» **Problem**
Pull out each line of the records holding the string "shared".

» **The records**
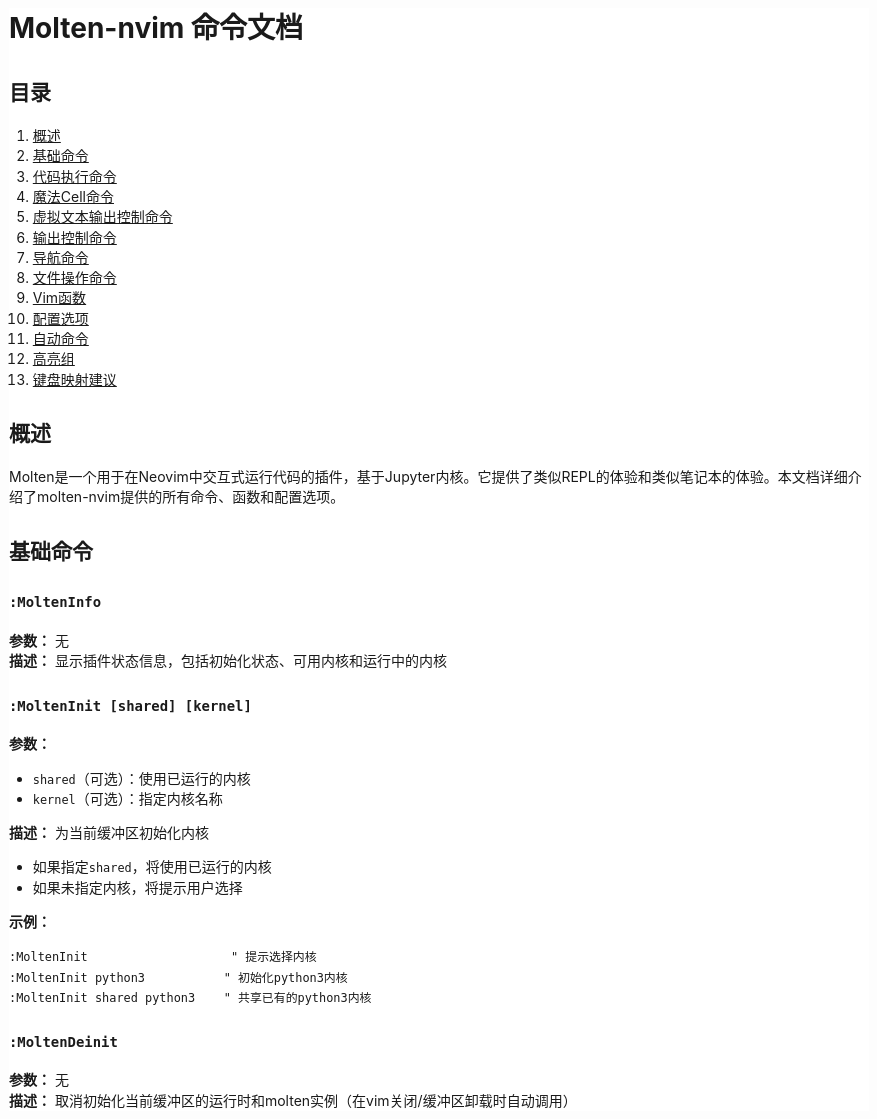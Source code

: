 # Molten-nvim 命令文档

## 目录

1. [概述](#概述)
2. [基础命令](#基础命令)
3. [代码执行命令](#代码执行命令)
4. [魔法Cell命令](#魔法cell命令)
5. [虚拟文本输出控制命令](#虚拟文本输出控制命令)
6. [输出控制命令](#输出控制命令)
7. [导航命令](#导航命令)
8. [文件操作命令](#文件操作命令)
9. [Vim函数](#vim函数)
10. [配置选项](#配置选项)
11. [自动命令](#自动命令)
12. [高亮组](#高亮组)
13. [键盘映射建议](#键盘映射建议)

## 概述

Molten是一个用于在Neovim中交互式运行代码的插件，基于Jupyter内核。它提供了类似REPL的体验和类似笔记本的体验。本文档详细介绍了molten-nvim提供的所有命令、函数和配置选项。

## 基础命令

### `:MoltenInfo`
**参数：** 无  
**描述：** 显示插件状态信息，包括初始化状态、可用内核和运行中的内核

### `:MoltenInit [shared] [kernel]`
**参数：**
- `shared`（可选）：使用已运行的内核
- `kernel`（可选）：指定内核名称

**描述：** 为当前缓冲区初始化内核
- 如果指定`shared`，将使用已运行的内核
- 如果未指定内核，将提示用户选择

**示例：**
```vim
:MoltenInit                    " 提示选择内核
:MoltenInit python3           " 初始化python3内核
:MoltenInit shared python3    " 共享已有的python3内核
```

### `:MoltenDeinit`
**参数：** 无  
**描述：** 取消初始化当前缓冲区的运行时和molten实例（在vim关闭/缓冲区卸载时自动调用）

» **Exercise output**
### `:MoltenInit [shared] [kernel]`
- `shared`（可选）：使用已运行的内核
- 如果指定`shared`，将使用已运行的内核
:MoltenInit shared python3    " 共享已有的python3内核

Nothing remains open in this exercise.